PROVIDED DATA: Begin

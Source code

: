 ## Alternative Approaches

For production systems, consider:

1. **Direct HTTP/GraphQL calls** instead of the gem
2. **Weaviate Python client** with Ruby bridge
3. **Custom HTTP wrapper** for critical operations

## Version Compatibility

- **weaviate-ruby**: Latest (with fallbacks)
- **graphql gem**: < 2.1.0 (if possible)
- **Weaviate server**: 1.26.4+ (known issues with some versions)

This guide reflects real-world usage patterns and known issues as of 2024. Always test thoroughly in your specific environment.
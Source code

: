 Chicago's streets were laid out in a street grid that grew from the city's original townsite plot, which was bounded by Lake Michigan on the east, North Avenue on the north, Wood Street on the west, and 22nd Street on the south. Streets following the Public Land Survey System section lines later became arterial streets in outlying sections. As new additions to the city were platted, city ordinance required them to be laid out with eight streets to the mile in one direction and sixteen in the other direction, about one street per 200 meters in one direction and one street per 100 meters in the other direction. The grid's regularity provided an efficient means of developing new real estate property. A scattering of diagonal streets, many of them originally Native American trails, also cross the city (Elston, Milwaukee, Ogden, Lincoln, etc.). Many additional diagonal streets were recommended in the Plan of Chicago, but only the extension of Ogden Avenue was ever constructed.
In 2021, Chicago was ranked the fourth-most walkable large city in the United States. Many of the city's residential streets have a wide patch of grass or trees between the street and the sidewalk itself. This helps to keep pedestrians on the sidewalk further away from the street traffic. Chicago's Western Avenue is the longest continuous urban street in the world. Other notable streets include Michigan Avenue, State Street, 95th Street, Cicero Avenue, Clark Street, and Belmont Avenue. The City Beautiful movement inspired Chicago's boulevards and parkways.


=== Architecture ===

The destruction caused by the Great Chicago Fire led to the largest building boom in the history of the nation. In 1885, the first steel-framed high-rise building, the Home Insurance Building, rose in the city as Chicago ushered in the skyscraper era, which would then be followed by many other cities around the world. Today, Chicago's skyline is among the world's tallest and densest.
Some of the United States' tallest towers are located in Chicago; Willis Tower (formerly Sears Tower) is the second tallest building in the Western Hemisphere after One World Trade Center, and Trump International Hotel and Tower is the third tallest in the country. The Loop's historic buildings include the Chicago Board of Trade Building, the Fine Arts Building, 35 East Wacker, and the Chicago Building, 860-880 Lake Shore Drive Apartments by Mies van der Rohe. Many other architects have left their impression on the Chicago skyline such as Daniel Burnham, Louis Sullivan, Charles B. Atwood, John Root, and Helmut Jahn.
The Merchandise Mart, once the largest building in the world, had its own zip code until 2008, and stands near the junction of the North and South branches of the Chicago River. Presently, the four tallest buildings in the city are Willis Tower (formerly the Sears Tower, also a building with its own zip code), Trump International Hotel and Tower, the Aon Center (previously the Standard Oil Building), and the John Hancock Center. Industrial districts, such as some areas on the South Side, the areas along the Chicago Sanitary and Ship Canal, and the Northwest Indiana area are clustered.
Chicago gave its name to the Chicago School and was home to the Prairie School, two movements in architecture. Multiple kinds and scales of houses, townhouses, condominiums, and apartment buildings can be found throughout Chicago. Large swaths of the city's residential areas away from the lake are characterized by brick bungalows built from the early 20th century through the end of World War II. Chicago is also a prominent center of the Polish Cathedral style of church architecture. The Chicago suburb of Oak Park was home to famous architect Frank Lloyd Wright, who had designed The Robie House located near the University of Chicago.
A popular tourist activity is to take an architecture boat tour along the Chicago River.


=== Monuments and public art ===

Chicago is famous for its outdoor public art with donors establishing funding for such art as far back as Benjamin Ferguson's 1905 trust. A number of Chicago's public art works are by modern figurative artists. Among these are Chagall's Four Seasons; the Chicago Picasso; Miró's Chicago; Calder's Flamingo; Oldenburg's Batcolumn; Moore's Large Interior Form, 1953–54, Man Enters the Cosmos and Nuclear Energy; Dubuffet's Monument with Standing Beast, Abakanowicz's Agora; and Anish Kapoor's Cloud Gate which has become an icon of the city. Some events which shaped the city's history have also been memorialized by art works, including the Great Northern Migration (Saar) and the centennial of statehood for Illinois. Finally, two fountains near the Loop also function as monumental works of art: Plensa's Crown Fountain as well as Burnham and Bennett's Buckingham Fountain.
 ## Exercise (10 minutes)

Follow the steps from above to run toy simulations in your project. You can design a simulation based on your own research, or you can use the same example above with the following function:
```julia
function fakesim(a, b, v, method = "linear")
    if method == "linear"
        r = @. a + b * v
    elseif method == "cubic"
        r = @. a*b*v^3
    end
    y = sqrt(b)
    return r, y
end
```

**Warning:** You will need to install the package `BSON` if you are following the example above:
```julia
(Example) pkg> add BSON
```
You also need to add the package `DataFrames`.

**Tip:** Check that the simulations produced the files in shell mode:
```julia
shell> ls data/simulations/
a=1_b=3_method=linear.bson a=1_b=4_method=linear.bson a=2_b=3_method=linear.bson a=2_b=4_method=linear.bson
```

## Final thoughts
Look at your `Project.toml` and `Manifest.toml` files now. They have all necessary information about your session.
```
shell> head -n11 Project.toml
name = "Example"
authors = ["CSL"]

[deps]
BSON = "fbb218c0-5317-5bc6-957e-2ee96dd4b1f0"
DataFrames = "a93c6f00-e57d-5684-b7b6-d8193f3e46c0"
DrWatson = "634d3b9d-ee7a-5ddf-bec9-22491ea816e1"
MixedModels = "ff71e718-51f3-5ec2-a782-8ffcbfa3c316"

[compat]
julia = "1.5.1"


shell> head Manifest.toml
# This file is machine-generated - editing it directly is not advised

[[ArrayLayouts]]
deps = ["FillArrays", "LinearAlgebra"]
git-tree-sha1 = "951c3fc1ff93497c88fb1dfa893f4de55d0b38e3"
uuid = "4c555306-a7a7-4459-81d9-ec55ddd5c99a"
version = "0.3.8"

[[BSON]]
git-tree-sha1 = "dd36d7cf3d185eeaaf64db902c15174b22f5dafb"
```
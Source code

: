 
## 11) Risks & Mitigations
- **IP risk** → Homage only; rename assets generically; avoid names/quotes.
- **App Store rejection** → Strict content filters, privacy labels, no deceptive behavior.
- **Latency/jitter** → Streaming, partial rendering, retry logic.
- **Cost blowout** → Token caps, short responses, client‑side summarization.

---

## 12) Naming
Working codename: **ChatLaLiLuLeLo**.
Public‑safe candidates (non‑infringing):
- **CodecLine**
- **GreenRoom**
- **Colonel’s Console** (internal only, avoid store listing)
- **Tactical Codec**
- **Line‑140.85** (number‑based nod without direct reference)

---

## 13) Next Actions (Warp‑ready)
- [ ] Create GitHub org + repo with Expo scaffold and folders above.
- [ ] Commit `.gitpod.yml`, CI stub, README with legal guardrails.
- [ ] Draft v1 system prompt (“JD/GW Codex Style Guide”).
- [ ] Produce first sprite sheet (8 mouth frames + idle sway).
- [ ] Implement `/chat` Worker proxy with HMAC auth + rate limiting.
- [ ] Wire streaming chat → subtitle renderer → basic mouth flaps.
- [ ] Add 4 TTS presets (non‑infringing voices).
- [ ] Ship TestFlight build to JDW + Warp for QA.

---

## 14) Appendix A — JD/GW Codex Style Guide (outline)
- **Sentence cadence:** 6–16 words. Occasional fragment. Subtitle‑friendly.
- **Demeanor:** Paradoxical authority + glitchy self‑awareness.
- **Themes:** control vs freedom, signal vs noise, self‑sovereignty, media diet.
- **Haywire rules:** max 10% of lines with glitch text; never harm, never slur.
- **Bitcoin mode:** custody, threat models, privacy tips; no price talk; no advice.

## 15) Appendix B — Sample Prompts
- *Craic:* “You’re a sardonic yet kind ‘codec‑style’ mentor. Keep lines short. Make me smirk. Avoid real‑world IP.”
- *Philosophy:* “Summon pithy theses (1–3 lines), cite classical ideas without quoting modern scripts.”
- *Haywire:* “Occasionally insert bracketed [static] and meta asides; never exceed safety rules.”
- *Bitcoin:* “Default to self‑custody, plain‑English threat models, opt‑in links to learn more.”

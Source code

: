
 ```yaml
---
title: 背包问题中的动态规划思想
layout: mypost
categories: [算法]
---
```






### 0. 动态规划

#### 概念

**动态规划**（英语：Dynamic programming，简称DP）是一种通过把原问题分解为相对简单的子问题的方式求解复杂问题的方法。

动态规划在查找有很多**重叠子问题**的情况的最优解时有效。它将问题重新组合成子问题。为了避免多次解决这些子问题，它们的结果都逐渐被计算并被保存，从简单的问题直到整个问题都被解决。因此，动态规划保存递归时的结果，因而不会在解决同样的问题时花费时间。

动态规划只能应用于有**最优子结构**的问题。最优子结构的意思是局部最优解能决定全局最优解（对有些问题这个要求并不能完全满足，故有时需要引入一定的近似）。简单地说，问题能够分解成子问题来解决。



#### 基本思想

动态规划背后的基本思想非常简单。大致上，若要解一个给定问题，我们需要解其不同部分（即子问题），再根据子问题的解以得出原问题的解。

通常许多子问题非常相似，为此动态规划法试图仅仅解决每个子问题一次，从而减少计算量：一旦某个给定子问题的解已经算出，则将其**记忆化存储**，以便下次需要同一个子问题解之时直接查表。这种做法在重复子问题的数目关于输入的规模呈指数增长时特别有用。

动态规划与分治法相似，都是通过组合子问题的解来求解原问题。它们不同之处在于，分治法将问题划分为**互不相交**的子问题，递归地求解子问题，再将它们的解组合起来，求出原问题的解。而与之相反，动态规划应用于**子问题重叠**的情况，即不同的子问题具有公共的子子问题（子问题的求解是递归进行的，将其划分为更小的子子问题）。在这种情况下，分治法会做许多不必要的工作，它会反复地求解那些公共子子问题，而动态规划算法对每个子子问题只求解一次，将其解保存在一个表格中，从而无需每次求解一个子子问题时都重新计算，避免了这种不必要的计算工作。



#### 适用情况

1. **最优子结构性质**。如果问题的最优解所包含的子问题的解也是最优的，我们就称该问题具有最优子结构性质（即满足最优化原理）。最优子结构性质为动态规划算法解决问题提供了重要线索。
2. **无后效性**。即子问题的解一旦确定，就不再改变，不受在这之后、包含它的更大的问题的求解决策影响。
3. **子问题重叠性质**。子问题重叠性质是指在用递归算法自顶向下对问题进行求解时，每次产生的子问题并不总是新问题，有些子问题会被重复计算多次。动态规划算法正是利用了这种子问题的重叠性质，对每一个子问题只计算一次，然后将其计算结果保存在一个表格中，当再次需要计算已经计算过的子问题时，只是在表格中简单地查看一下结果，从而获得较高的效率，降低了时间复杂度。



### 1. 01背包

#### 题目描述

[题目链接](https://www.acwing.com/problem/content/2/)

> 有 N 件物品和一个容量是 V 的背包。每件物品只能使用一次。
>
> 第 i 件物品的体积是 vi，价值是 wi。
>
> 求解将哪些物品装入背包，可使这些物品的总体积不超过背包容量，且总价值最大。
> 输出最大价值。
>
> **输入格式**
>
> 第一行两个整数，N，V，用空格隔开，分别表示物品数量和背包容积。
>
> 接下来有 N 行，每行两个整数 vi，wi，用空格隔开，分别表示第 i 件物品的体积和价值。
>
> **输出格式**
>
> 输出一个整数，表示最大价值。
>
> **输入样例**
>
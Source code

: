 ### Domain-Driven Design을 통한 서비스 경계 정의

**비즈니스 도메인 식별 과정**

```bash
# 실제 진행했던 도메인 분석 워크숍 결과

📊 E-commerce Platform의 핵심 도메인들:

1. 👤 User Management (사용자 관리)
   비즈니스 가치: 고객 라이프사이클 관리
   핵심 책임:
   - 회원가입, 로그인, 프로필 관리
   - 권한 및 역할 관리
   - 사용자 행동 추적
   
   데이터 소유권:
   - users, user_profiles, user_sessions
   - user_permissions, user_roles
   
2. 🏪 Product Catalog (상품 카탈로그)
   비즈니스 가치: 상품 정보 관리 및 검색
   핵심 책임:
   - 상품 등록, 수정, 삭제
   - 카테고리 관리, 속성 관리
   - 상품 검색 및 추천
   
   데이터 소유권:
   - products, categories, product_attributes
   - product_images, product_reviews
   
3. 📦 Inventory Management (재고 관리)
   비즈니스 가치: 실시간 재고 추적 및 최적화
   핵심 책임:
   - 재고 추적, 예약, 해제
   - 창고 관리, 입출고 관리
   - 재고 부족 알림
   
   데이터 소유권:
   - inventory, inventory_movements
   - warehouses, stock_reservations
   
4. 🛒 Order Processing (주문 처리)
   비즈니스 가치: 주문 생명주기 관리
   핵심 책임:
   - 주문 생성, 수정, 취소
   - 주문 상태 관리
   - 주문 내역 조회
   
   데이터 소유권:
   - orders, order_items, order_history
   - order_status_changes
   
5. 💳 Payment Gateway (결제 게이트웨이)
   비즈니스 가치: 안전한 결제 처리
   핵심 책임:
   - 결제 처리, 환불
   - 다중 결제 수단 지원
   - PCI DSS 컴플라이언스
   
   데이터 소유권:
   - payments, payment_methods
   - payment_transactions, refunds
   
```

PROVIDED DATA: End

_EXERCISE_: Go through the material above, find each line with the string "need", and copy it.

_TASK RESULT_:
**Warning:** You will need to install the package `BSON` if you are following the example above:
You also need to add the package `DataFrames`.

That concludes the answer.